The plot when the patient contracted the vius after visiting wuhan as a tourist is given below.
koreaplot2<-data2 %>% filter(country =="South Korea") %>% #plotting date vs cases' count in South Korea particularly who visited Wuhan as tourist and got infected with covid-19
ggplot(aes(date, case_in_country,colour=visiting.Wuhan)) +
theme_grey(base_size = 15)+
theme(axis.text.x = element_text(angle =90))+
scale_x_date(date_breaks = "1 week") +geom_line(size=1)+
geom_smooth(method = "lm",colour="blue",lwd=1)+
xlab("Reporting Date of the Patient")+
ylab("Number of cases tested positive")+
ggtitle("Patients admitted to hospitals in South Korea")+ylim(0,1500)

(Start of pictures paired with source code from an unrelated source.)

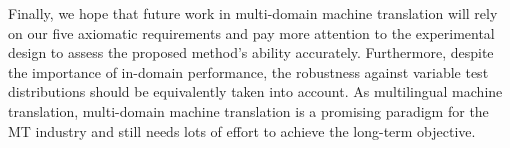 Finally, we hope that future work in multi-domain machine translation will rely on our five axiomatic requirements and pay more attention to the experimental design to assess the proposed method's ability accurately. Furthermore, despite the importance of in-domain performance, the robustness against variable test distributions should be equivalently taken into account. As multilingual machine translation, multi-domain machine translation is a promising paradigm for the MT industry and still needs lots of effort to achieve the long-term objective.




























































































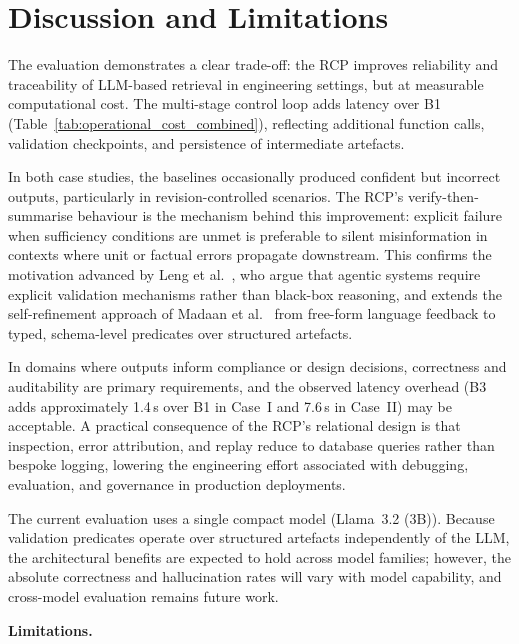 \documentclass[largeformat]{interact}
\begin{document}
\section{Discussion and Limitations}
\label{sec:Discussion}
The evaluation demonstrates a clear trade-off: the RCP improves reliability and traceability of LLM-based retrieval in engineering settings, but at measurable computational cost. The multi-stage control loop adds latency over B1 (Table~\ref{tab:operational_cost_combined}), reflecting additional function calls, validation checkpoints, and persistence of intermediate artefacts.

In both case studies, the baselines occasionally produced confident but incorrect outputs, particularly in revision-controlled scenarios. The RCP's verify-then-summarise behaviour is the mechanism behind this improvement: explicit failure when sufficiency conditions are unmet is preferable to silent misinformation in contexts where unit or factual errors propagate downstream. This confirms the motivation advanced by Leng et al.~\cite{leng2026}, who argue that agentic systems require explicit validation mechanisms rather than black-box reasoning, and extends the self-refinement approach of Madaan et al.~\cite{madaan2023selfrefine} from free-form language feedback to typed, schema-level predicates over structured artefacts.

In domains where outputs inform compliance or design decisions, correctness and auditability are primary requirements, and the observed latency overhead (B3 adds approximately 1.4\,s over B1 in Case~I and 7.6\,s in Case~II) may be acceptable. A practical consequence of the RCP's relational design is that inspection, error attribution, and replay reduce to database queries rather than bespoke logging, lowering the engineering effort associated with debugging, evaluation, and governance in production deployments.

The current evaluation uses a single compact model (Llama~3.2 (3B)). Because validation predicates operate over structured artefacts independently of the LLM, the architectural benefits are expected to hold across model families; however, the absolute correctness and hallucination rates will vary with model capability, and cross-model evaluation remains future work.

\vspace{1.0em}
\noindent \textbf{Limitations.}
\end{document}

japanplot2<-data2 %>% filter(country =="Japan") %>% #plotting date vs cases' count in Japan particularly who visited Wuhan as tourist and got infected with covid-19
ggplot(aes(date, case_in_country,colour=visiting.Wuhan)) +
theme_grey(base_size = 15)+
theme(axis.text.x = element_text(angle =90))+
scale_x_date(date_breaks = "1 week")+
geom_line(size=1)+
geom_smooth(method = "lm",colour="blue",lwd=1)+
xlab("Reporting Date of the Patient")+
ylab("Number of cases tested positive")+
ggtitle("Patients admitted to hospitals in Japan")+ ylim(0,1500)
grid.arrange(koreaplot2,japanplot2,ncol=2) #arranges both plots side by side
## `geom_smooth()` using formula 'y ~ x'
## Warning: Removed 32 rows containing missing values (geom_smooth).
## `geom_smooth()` using formula 'y ~ x'
## Warning: Removed 34 rows containing missing values (geom_smooth).